Recently, I attended an interview and faced a good question regarding hash collisions.

Question : Given a list of strings, print out the anagrams together.

Example :

i/p :              {act, god, animal, dog, cat}

o/p :                 act, cat, dog, god

I want to create hashmap and put the word as key and value as list of anagrams

To avoid collision, I want to generate unique hash code for anagrams instead of sorting and using the sorted word as key.

I am looking for hash algorithm which take care of collision other than using chaining. I want algorithm to generate same hash code for both act and cat... so that it will add next word to the value list

Can anyone suggest a good algorithm ?

Hashing with the sorted string is pretty nice, i'd have done that probably, but it could indeed be slow and cumbersome. Here's another thought, not sure if it works - pick a set of prime numbers, as small as you like, the same size as your character set, and build a fast mapping function from your chars to that.

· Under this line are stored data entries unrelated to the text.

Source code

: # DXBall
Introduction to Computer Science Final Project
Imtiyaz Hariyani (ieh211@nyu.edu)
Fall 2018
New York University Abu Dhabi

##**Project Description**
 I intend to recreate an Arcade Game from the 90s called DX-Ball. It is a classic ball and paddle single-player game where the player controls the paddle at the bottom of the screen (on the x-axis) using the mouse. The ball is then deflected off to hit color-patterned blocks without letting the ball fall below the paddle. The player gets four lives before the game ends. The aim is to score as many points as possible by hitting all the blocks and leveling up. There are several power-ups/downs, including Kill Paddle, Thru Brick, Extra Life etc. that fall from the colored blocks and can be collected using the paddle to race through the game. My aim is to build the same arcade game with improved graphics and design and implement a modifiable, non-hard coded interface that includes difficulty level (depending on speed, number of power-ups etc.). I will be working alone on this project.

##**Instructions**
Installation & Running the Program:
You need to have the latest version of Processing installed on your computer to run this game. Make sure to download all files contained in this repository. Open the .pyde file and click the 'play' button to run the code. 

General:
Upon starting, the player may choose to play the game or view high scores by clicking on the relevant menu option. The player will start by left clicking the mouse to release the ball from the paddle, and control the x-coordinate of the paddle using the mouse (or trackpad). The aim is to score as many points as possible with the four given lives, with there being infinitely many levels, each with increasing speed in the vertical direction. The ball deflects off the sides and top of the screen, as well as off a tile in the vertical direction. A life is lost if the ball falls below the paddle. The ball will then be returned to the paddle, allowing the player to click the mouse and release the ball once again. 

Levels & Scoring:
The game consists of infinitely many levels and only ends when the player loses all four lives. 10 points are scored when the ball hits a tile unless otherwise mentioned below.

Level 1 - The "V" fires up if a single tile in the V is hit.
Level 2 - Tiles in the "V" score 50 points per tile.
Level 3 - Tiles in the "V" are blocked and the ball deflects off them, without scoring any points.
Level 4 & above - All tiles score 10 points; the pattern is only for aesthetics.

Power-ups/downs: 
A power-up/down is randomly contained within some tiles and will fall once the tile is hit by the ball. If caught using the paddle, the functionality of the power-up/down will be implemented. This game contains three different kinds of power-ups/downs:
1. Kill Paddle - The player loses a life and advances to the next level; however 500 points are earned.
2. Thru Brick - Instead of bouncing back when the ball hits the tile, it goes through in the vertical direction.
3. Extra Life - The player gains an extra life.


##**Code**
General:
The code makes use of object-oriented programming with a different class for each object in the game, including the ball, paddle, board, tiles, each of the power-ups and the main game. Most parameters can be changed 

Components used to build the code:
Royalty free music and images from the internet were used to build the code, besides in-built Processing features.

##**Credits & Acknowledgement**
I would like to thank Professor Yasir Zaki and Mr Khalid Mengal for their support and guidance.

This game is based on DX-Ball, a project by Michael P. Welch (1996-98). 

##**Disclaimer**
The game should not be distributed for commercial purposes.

Then for a given word, map each character into the matching prime, and multiply. finally, hash using the result.

This is very similar to what Heuster suggested, only with less collisions (actually, I believe there will be no false collisions, given the uniqueness of the prime decomposition of any number).

simple e.g. -

int primes[] = {2, 3, 5, 7, ...} // can be auto generated with a simple code

inline int prime_map(char c) {
    // check c is in legal char set bounds
    return primes[c - first_char];
}

...
char* word = get_next_word();
char* ptr = word;
int key = 1;
while (*ptr != NULL) {
    key *= prime_map(*ptr);
    ptr++;
}
hash[key].add_to_list(word); 

[edit]

A few words about the uniqueness - any integer number has a single breakdown to multiplications of primes, so given an integer key in the hash you can actually reconstruct all possible strings that would hash to it, and only these words. Just break into primes, p1^n1*p2^n2*... and convert each prime to the matching char. the char for p1 would appear n1 times, and so on. You can't get any new prime you didn't explicitly used, being prime means you can't get it by any multiplication of other primes.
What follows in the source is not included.